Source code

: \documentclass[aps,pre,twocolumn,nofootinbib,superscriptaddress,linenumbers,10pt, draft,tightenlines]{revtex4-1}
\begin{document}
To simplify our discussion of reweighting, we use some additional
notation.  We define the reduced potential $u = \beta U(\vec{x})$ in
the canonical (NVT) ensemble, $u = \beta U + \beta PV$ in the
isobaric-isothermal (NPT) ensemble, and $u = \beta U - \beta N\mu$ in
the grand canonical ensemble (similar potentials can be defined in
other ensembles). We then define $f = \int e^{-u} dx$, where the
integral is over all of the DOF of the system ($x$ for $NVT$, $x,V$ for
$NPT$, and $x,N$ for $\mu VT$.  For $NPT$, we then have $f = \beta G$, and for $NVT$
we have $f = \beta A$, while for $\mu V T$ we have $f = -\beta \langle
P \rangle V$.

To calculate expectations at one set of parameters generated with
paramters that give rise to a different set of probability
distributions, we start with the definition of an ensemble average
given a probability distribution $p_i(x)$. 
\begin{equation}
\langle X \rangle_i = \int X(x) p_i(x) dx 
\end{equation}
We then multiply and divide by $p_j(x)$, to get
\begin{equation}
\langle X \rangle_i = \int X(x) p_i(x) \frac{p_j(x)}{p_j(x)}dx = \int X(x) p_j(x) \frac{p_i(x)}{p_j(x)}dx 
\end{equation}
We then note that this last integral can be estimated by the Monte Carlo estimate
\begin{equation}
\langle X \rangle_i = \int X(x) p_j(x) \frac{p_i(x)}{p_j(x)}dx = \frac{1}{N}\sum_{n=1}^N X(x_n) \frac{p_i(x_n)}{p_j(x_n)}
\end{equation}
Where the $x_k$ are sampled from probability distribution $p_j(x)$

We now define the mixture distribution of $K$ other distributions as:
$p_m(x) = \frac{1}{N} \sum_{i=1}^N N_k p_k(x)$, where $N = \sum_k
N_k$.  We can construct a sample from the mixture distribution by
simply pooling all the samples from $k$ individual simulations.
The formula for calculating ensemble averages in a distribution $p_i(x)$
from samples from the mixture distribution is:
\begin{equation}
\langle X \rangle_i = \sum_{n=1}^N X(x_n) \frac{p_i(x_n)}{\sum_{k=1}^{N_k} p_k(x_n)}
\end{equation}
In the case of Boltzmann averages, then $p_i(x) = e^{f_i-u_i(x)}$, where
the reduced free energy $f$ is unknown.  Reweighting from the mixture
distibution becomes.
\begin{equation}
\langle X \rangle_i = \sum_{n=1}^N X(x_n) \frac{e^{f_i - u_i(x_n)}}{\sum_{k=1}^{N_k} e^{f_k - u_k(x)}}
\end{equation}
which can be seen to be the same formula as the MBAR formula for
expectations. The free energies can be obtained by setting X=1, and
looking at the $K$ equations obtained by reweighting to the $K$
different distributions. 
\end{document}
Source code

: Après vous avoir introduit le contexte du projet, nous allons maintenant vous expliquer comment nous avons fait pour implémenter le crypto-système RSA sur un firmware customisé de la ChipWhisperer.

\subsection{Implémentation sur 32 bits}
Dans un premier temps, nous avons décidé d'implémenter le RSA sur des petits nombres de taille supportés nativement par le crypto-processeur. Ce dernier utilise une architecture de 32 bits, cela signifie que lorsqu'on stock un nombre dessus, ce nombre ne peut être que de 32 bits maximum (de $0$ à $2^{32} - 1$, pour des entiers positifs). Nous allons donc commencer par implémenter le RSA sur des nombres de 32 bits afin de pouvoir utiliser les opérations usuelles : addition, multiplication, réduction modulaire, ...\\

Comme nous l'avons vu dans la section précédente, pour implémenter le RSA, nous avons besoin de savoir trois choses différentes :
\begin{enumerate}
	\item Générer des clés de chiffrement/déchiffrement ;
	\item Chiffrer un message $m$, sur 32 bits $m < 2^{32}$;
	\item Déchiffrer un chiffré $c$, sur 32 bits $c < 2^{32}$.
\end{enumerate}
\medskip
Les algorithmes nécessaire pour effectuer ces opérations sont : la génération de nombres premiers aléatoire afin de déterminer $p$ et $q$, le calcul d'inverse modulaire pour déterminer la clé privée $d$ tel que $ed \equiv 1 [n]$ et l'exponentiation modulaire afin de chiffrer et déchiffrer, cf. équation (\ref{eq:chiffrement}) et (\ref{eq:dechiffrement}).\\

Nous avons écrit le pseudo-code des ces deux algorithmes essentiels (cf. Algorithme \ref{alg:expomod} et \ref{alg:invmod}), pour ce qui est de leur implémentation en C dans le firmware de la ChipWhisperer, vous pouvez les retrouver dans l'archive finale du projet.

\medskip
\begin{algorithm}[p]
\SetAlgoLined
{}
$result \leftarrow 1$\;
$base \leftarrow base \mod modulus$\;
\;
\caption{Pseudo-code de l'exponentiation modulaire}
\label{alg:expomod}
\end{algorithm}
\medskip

○ ○ ○

WORK REQUEST
Pull out every line holding "distributions" from the records above, and copy it.

RESPONSE TO THE EXERCISE
distributions, we start with the definition of an ensemble average
We now define the mixture distribution of $K$ other distributions as:
different distributions. 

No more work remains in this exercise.